Plain-text document sources
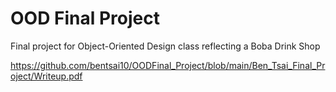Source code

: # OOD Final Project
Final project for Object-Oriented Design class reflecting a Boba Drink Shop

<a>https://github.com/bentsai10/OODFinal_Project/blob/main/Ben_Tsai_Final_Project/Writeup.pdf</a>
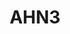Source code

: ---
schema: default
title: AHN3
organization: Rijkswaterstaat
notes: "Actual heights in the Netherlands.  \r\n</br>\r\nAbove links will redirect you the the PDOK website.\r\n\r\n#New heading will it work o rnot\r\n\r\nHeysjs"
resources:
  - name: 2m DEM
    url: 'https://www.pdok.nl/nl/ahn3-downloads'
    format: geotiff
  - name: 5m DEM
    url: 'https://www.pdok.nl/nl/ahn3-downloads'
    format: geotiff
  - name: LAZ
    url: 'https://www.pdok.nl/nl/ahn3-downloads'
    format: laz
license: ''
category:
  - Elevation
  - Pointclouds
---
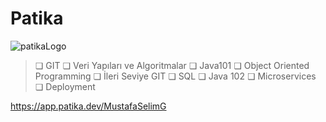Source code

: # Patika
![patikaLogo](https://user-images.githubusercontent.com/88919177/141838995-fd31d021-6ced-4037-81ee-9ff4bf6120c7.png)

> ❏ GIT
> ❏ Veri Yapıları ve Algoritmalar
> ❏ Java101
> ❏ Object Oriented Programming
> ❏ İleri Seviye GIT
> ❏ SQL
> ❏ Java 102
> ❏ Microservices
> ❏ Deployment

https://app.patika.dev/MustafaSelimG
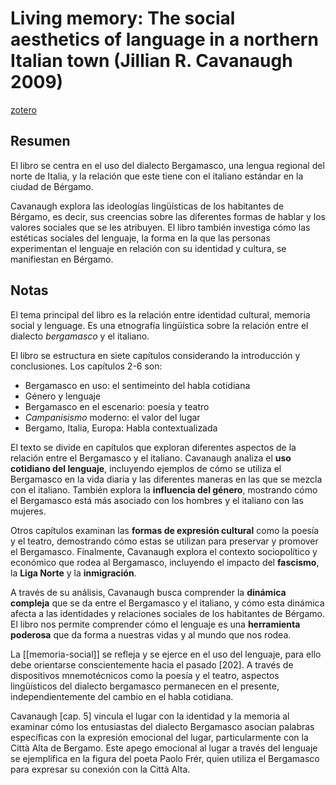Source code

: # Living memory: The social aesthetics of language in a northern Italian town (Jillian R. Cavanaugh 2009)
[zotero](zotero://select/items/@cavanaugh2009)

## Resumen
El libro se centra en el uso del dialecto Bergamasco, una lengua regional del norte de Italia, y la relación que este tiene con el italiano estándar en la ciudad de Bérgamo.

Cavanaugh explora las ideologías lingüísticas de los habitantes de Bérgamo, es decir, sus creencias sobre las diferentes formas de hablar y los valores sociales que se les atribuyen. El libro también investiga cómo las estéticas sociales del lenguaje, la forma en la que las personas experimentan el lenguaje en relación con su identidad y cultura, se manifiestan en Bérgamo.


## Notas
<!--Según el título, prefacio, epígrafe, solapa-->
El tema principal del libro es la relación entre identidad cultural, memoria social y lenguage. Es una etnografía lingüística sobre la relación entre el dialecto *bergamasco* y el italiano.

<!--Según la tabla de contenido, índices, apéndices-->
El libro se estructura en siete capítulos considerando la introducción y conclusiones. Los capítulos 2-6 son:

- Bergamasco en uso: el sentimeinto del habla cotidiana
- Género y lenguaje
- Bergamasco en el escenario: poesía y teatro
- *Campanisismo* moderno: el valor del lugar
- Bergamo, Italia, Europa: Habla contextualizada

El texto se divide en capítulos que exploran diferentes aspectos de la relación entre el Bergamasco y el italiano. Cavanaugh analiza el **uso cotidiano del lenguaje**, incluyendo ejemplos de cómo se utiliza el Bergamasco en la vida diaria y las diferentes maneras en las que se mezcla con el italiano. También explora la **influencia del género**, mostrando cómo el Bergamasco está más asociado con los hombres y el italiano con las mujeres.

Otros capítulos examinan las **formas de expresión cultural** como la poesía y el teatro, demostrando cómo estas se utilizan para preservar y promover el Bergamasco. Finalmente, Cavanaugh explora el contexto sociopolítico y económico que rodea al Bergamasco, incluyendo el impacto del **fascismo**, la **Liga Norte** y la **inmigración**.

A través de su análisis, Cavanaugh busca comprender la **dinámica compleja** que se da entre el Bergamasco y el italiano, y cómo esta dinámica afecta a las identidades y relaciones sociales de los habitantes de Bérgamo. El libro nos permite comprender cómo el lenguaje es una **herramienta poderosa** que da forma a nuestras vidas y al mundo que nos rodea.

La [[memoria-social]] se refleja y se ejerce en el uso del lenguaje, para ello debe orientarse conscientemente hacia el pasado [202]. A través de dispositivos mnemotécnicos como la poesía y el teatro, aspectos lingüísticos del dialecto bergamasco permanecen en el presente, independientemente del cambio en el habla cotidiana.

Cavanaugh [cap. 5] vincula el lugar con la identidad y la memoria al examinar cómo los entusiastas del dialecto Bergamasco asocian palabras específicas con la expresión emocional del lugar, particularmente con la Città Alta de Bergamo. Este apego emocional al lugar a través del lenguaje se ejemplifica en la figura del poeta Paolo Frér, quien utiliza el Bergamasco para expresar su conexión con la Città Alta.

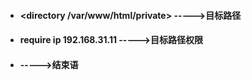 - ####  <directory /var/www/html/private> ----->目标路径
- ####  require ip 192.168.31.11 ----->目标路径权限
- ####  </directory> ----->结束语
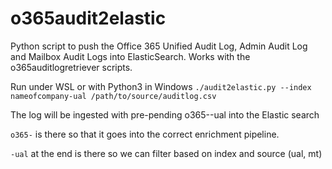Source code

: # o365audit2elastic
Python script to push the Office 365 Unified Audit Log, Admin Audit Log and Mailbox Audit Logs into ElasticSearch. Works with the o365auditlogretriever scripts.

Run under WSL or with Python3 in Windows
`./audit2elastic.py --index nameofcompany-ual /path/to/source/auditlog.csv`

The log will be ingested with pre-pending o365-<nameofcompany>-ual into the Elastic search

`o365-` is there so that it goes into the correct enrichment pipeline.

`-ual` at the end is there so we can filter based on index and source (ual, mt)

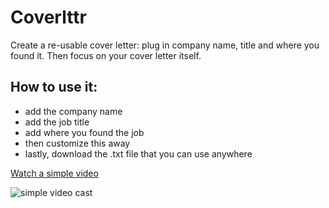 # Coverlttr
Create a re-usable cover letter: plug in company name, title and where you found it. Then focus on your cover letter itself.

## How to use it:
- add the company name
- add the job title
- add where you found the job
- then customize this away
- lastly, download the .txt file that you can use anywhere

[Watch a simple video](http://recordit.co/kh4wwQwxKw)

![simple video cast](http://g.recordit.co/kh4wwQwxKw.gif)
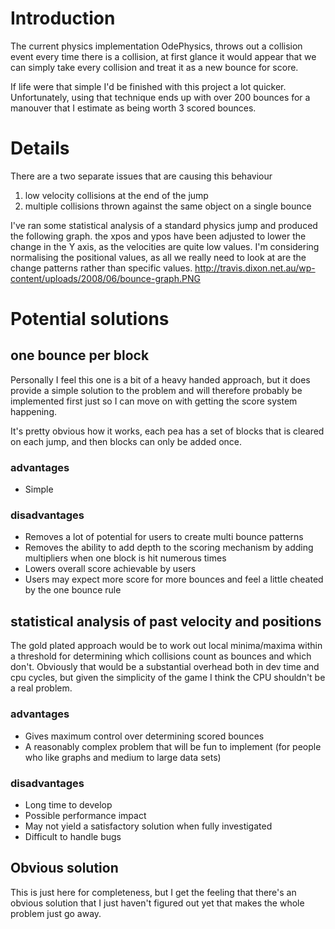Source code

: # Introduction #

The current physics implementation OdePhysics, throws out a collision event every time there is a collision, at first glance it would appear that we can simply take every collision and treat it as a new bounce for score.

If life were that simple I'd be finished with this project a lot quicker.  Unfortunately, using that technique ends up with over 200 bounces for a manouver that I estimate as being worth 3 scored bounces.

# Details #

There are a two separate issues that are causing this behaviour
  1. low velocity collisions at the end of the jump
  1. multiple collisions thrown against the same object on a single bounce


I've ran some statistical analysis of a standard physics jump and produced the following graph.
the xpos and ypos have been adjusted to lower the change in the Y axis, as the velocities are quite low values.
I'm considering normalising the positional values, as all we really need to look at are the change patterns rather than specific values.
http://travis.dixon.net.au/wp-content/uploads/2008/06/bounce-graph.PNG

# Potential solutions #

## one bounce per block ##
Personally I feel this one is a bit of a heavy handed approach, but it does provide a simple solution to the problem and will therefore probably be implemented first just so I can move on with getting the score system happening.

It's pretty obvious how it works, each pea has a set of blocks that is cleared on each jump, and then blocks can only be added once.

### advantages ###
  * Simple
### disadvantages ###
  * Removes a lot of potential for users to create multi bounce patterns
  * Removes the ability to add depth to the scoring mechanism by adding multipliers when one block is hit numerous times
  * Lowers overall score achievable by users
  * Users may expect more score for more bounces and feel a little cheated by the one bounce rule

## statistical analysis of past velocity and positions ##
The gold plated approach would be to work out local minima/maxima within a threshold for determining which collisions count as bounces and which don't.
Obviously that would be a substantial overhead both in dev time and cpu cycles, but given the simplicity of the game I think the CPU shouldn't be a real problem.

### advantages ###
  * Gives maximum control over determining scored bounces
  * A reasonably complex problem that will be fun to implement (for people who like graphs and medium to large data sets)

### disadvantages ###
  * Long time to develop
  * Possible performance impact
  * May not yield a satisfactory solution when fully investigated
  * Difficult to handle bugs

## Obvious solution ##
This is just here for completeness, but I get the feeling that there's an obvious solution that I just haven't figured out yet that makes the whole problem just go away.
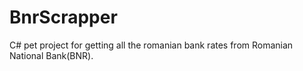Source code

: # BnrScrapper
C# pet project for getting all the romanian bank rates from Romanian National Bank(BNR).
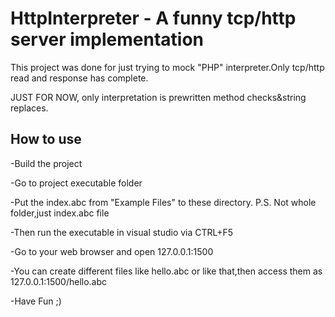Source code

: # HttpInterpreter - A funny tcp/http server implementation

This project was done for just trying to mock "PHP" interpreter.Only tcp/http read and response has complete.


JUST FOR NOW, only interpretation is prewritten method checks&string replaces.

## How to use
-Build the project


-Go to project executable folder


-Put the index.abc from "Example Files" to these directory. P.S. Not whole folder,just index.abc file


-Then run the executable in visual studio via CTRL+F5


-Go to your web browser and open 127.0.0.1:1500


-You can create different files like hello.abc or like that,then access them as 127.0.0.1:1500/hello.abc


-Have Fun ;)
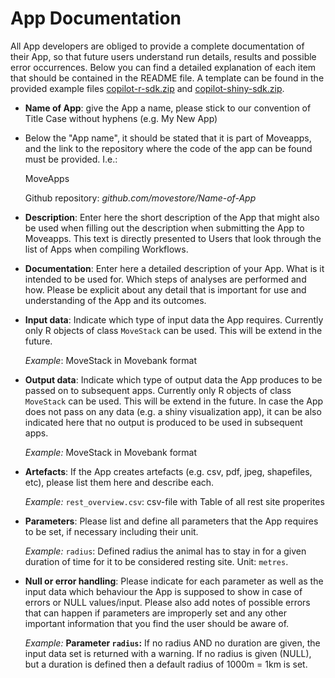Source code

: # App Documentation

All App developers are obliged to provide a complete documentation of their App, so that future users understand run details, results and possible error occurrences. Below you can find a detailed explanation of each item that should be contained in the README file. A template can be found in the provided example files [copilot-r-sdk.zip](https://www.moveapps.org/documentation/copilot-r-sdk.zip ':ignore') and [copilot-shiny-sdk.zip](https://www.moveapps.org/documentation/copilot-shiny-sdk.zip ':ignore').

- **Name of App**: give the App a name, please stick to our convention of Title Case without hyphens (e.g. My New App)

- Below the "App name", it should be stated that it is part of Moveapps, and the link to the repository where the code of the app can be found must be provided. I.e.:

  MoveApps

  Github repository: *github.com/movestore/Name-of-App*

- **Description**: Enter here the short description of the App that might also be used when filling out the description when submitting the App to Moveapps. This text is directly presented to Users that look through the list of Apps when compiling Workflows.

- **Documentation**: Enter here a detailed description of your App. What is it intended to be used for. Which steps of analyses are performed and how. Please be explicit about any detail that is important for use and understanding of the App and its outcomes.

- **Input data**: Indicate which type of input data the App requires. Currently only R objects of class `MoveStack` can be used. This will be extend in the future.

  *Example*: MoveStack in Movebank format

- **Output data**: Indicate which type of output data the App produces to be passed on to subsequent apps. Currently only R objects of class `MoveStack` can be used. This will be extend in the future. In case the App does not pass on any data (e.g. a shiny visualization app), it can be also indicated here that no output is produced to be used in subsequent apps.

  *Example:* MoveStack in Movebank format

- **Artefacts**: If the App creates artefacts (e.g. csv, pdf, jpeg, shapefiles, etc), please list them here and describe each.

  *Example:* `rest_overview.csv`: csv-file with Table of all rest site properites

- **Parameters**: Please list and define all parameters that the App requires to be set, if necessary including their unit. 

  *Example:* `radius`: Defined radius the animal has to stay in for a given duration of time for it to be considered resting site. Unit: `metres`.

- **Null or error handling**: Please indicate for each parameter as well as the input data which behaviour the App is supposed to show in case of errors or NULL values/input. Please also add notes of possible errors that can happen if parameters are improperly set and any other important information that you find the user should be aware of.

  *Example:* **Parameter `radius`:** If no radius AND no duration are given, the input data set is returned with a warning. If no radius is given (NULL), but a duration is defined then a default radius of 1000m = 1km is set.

• What the exercise asks: Exactly reproduce the lines above, starting at the one that contains "<directory /var/www/html/private> ----->目标路径" and ending at the one that contains "The current physics", both inclusive; leave the pictures out and add no other lines.

• Result for this task:
 - ####  <directory /var/www/html/private> ----->目标路径
- ####  require ip 192.168.31.11 ----->目标路径权限
- ####  </directory> ----->结束语
Source code

: # o365audit2elastic
Python script to push the Office 365 Unified Audit Log, Admin Audit Log and Mailbox Audit Logs into ElasticSearch. Works with the o365auditlogretriever scripts.

Run under WSL or with Python3 in Windows
`./audit2elastic.py --index nameofcompany-ual /path/to/source/auditlog.csv`

The log will be ingested with pre-pending o365-<nameofcompany>-ual into the Elastic search

`o365-` is there so that it goes into the correct enrichment pipeline.

`-ual` at the end is there so we can filter based on index and source (ual, mt)

 # Coverlttr
Create a re-usable cover letter: plug in company name, title and where you found it. Then focus on your cover letter itself.

## How to use it:
- add the company name
- add the job title
- add where you found the job
- then customize this away
- lastly, download the .txt file that you can use anywhere

[Watch a simple video](http://recordit.co/kh4wwQwxKw)

![simple video cast](http://g.recordit.co/kh4wwQwxKw.gif)
Source code

: # Introduction #

The current physics implementation OdePhysics, throws out a collision event every time there is a collision, at first glance it would appear that we can simply take every collision and treat it as a new bounce for score.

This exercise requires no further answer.